(IM)MATERIAL SPECIFICS: ZOOMING THROUGH THE PANDEMIC // Kathleen Walkup

01 Mar 2021 12:00 AM | Susan Viguers (Administrator)

“The most conceptual works are always caught up in the most material specifics.” [1] Craig Dworkin’s statement describes in a nutshell the dilemma of teaching book art over Zoom during the pandemic. I miss the informal encounters in the studios over whatever challenge the Vandercook is tossing at someone on any particular day. Demonstrating Dworkin’s haecceity of paper under a document camera is no substitute for the “material specifics” and haptic experience of actual book handling. 

In my graduate seminar at Mills College, I set proof-of-concept projects for the students based on a variety of readings, including “The Logic of Substrate.” These small projects are meant to be drafts, quick studies pointing toward an idea. The students’ No Medium projects often result in their most provocative solutions, ones that can be refined and developed into full-fledged artworks. Turns out working conceptually in the realm of Duchamp’s inframince can be highly motivating.


Nudisme: Still with Jean Marais from Jean Cocteau, Orphée, 1950.

In our MFA in Book Art program, the graduate seminars act as the through line during the two years of student residency. Students take the core seminar, The Material Book, during their first semester, then follow that with three more seminars. During that first semester we meet in the Heller Room, the room in the library that houses Mills’ Special Collections. In that space there were only two books that students were not allowed to handle, the Mozart manuscript and the First Folio. Ironically, once both of those were removed from the collection, the pandemic set in and now, rather than have the entire collection accessible, students have not been able to handle anything at all. This has had a crushing impact on our focus on material studies. To help make up for this, I have been lending books from my own library for grad student study, as has my colleague Julie Chen. And through a generous donation, the students also received two books made by the artist Clarissa Sligh which they were able to thoroughly study and then include in their own libraries. 

Matching students and books turns out to be a challenging experiment. What do you choose when you are grouping five books and handing them to one student, who will in turn be creating a proof-of-concept project based on their perceived linkages among the books? In my teaching I prefer to have the students find their own meaning in the books they are reading and studying. My role, as I see it, is to lay the groundwork for that exploration by deconstructing basic book operation, by asking questions and providing prompts, by guiding them to other works that share similar conceptual scaffolding and yes, by sometimes modelling interpretation. This is close reading, but with artists’ books rather than literature. To that end, I do intervene when I think that the student hasn’t pushed hard enough, and I also try to provide a strong foundation through some grounding in theoretical and historical underpinnings. This work is best done in person and with the luxury of being able to grab an example from the Heller Room shelves that helps to magnify whatever discussion has developed during the session. When, in my undergraduate class on Freedom of the Presses: Resistance and Rebellion in Print, we were suddenly locked out of the studios and library last March, I switched to having the students read and examine the digital surrogates for real artists’ books on the highly accessible Women’s Studio Workshop website. Using these surrogates, we added a discussion about what students were missing when they couldn’t handle the actual books.

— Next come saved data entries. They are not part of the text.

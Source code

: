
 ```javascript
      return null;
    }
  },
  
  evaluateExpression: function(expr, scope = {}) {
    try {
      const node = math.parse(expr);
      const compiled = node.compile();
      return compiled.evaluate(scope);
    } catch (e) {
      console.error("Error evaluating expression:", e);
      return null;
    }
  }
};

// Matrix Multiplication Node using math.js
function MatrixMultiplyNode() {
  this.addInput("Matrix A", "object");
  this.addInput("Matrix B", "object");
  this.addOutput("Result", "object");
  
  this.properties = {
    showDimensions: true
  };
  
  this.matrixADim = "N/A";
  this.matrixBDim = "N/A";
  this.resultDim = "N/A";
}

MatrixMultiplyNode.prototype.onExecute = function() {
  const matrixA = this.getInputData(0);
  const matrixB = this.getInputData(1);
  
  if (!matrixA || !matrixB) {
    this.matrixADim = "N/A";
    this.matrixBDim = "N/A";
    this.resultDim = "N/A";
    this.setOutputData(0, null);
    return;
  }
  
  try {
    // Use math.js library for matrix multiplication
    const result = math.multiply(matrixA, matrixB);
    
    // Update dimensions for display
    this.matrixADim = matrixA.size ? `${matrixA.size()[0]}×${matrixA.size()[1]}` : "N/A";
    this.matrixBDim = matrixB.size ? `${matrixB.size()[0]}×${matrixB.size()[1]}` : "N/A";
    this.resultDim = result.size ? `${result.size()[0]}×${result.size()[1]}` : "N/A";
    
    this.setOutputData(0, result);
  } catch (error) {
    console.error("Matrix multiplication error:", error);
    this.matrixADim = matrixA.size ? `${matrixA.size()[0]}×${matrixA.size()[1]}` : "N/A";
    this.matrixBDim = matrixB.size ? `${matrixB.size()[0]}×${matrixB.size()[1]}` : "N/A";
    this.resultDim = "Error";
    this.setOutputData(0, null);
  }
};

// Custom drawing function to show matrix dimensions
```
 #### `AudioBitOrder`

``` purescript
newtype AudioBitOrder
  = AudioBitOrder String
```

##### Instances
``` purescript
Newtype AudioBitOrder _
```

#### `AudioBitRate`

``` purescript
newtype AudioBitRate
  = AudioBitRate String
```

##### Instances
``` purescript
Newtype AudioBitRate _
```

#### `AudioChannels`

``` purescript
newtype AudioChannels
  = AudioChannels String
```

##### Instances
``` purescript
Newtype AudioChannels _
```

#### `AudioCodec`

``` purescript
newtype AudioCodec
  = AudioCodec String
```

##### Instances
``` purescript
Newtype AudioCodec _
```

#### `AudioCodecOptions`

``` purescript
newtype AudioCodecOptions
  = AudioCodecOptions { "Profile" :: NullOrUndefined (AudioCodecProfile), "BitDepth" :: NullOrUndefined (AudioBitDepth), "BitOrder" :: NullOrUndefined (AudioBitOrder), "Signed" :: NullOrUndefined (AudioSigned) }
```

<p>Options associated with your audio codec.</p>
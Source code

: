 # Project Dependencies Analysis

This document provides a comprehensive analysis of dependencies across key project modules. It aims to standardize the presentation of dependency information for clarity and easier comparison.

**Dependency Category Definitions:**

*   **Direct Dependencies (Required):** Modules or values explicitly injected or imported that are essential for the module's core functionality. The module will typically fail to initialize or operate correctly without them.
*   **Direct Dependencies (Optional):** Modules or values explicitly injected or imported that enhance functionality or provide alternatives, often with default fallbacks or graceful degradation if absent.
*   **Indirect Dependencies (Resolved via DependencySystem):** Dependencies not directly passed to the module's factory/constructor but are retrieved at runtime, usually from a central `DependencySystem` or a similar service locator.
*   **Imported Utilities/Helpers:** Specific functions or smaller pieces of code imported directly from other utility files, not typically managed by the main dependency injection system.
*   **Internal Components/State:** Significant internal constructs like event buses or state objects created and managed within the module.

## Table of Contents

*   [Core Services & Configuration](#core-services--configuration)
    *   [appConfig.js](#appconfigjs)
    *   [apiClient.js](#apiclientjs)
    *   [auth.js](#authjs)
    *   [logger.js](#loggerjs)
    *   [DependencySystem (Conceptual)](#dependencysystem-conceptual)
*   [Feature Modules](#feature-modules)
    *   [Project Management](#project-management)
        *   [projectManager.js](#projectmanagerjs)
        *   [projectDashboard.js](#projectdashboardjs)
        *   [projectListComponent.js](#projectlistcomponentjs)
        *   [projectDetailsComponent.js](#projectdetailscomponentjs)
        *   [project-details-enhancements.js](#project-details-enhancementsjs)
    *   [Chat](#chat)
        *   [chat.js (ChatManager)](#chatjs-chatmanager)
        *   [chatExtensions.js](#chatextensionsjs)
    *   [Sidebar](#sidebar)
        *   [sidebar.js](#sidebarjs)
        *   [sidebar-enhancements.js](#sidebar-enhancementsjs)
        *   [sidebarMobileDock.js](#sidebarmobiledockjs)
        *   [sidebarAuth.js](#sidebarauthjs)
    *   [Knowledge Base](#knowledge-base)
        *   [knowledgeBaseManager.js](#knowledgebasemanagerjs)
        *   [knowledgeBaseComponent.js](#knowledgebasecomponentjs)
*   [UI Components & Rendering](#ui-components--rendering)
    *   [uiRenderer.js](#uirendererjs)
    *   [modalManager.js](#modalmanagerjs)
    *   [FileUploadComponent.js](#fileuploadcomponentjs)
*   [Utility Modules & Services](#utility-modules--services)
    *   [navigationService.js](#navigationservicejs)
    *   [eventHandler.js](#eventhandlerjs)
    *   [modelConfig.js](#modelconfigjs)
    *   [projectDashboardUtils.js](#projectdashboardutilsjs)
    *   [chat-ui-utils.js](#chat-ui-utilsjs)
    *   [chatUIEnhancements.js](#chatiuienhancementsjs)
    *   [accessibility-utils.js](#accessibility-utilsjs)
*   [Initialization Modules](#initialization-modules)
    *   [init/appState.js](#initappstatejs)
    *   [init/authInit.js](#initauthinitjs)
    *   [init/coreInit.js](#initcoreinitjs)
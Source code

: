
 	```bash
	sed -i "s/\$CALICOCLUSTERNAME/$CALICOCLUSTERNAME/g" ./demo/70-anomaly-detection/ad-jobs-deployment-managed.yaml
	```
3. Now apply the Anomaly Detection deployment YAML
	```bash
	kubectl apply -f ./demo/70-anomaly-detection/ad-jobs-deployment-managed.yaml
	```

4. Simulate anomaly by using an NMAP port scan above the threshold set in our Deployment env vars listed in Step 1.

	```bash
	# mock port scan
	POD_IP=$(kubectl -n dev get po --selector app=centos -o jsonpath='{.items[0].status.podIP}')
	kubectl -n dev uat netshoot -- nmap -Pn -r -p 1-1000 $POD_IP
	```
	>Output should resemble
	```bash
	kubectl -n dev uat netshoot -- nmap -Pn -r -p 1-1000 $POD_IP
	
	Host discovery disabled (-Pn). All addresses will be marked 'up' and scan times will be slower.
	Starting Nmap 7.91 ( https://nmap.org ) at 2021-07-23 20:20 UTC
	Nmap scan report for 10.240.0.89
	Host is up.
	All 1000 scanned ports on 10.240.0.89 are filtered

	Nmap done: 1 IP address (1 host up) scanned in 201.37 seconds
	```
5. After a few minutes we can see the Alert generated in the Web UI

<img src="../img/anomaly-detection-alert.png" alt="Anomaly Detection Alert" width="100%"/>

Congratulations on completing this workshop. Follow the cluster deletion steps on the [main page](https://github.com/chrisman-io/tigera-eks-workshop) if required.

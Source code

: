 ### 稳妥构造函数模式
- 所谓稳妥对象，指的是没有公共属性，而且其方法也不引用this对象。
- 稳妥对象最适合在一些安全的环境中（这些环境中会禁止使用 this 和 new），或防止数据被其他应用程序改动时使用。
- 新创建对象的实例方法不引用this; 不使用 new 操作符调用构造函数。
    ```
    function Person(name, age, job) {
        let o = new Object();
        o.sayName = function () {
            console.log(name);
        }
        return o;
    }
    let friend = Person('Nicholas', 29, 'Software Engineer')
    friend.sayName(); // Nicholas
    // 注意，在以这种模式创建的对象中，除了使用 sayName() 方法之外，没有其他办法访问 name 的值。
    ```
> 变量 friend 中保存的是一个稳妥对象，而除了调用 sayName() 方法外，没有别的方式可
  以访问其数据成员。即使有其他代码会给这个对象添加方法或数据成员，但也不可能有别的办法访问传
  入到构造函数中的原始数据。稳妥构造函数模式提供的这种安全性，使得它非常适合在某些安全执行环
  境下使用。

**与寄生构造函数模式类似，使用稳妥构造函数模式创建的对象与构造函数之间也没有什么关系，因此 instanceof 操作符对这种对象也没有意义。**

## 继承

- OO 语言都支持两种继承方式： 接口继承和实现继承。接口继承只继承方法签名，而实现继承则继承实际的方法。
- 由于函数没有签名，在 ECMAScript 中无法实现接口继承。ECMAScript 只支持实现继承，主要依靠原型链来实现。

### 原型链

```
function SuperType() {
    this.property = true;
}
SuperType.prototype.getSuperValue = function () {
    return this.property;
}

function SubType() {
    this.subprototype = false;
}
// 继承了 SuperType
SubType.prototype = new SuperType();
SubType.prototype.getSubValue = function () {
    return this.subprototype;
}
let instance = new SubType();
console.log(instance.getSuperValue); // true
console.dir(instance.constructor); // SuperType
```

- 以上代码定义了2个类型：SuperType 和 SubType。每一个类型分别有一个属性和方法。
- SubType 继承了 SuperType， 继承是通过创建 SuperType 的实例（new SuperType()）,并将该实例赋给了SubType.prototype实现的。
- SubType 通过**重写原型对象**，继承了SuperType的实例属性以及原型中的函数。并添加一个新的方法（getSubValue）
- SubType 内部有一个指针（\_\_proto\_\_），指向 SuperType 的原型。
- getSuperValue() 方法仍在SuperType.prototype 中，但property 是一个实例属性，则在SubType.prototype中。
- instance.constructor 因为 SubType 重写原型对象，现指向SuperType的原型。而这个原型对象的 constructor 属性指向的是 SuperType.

Of course it’s not only faculty who are struggling. Students, even when they continue to have studio access, as our graduate students have had, contend with critiques in which slides and videos have to substitute for handling of the work. The lack of informal studio encounters means that troubleshooting and questions become formalized, and oftentimes are simply absent. Over the next three blog posts, graduate students in the Mills College MFA in Book Art will explore the acts of navigation they and other artists have had to design and sometimes struggle with over the past year. I look forward to reading what they have to say.

[1] Craig Dworkin. "The Logic of Substrate.” No Medium: MIT Press, 2013, p. 25.


Kathleen Walkup holds the Lovelace Family Endowed Chair at Mills College, where she directs the Book Art Program and teaches typography and letterpress printing, artists’ bookmaking and a graduate seminar on the material book. Her research interests include the history of women in printing and conceptual practice in artists’ books.